Majanja Luseno & Company Advocates v Leo Investments Limited & Madatali Saburali Chatur [2017] KEHC 9857 (KLR) | Advocate Remuneration Agreements | Esheria

Majanja Luseno & Company Advocates v Leo Investments Limited & Madatali Saburali Chatur [2017] KEHC 9857 (KLR)

Full Case Text

REPUBLIC OF KENYA

IN THE HIGH COURT OF KENYA AT NAIROBI

COMMERCIAL AND TAX DIVISION

MISCELLANEOUS CIVIL APPLICATION NO. 510 OF 2015

MAJANJA LUSENO & COMPANY ADVOCATES….ADVOCATE/APPLICANT

- VERSUS –

LEO INVESTMENTS LIMITED………………....…............…1ST RESPONDENT

MADATALI SABURALI CHATUR………..................……….2ND RESPONDENT

RULING

1. The applicants, LEO INVESTMENT LIMITED and MADATALI SABURALI CHATUR had been the clients of the Law firm of MAJANJA LUSENO & Co. ADVOCATES.

2. The advocates have filed Advocate/Client Bill of Costs in respect to the services which they had rendered to the clients.

3. However, the clients hold the view that the advocates ought not to be permitted to have the Bills of Costs taxed because there was already an agreement pursuant to which the advocates was to be paid his fees.

4. Therefore, the clients have invoked the provisions of Section 45 (6) of the Advocates, and have asked the court to declare that the Taxing Officer lacked jurisdiction to tax the Bills of costs because there existed a binding Remuneration Agreement between them and the advocates.

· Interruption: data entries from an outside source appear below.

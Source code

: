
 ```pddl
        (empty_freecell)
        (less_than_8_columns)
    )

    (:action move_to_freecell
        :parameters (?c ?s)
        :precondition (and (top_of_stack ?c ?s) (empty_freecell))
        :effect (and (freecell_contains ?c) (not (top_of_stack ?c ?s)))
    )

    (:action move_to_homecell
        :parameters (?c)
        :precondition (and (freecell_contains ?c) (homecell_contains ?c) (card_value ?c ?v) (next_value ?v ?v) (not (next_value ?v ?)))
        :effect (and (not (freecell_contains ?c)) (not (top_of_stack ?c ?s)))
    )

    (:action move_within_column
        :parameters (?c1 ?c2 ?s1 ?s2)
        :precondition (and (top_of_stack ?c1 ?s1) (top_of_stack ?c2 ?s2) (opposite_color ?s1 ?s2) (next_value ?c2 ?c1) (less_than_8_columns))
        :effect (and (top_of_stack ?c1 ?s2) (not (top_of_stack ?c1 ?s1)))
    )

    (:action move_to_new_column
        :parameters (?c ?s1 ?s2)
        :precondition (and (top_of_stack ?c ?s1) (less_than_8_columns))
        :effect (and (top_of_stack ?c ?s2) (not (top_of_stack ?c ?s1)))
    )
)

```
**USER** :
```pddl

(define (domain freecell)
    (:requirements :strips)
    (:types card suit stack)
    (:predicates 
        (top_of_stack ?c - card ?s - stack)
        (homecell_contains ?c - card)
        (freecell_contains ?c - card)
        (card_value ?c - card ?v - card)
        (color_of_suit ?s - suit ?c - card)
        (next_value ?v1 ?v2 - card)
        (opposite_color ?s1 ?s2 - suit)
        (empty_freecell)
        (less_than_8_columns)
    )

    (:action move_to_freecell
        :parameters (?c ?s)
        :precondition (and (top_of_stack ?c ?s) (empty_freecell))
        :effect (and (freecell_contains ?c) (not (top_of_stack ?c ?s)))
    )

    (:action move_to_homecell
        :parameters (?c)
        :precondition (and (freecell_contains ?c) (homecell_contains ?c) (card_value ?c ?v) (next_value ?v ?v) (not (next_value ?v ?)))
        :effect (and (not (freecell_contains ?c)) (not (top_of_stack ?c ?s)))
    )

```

5. Section 45 (1) of the Advocates Act stipulates that an advocate and his client may;

“a) before, after or in the course of any contentious business, make an agreement fixing the amount of the advocate’s remuneration in respect thereof;

b) before, after or in the course of any contentious business in a civil court, make an agreement fixing the amount of the advocate’s instruction fee in respect thereof or his fees for appearing in court or both;

c) before, after or in the course of nay proceedings in a criminal court or a court martial, make an agreement fixing the amount of the advocate’s fee for the conduct thereof; and such agreement shall be valid and bindingon the parties provided it is in writing andsigned by the client or his agent dulyauthorized in that behalf ?.

6. Section 45 (6) makes it clear that where there was a Remuneration Agreement, the costs of the advocate shall not be subject to taxation.

7. The clients have made available several documents which they believe constitute a Remuneration Agreement.  It is on that basis that the clients asked the court to hold that the Taxing Officer cannot have, in this case, the role of taxing the Advocate/Client Bills of Costs.

8. When answering the application, the advocate submitted that the nature and extent of the instructions from the clients was expressly spelt out.

9. One of the tasks given to the advocates is the preparation of all leases for the Parking Silos.  But the advocate reckons that nowhere in the alleged Remuneration Agreement was there mention of that task.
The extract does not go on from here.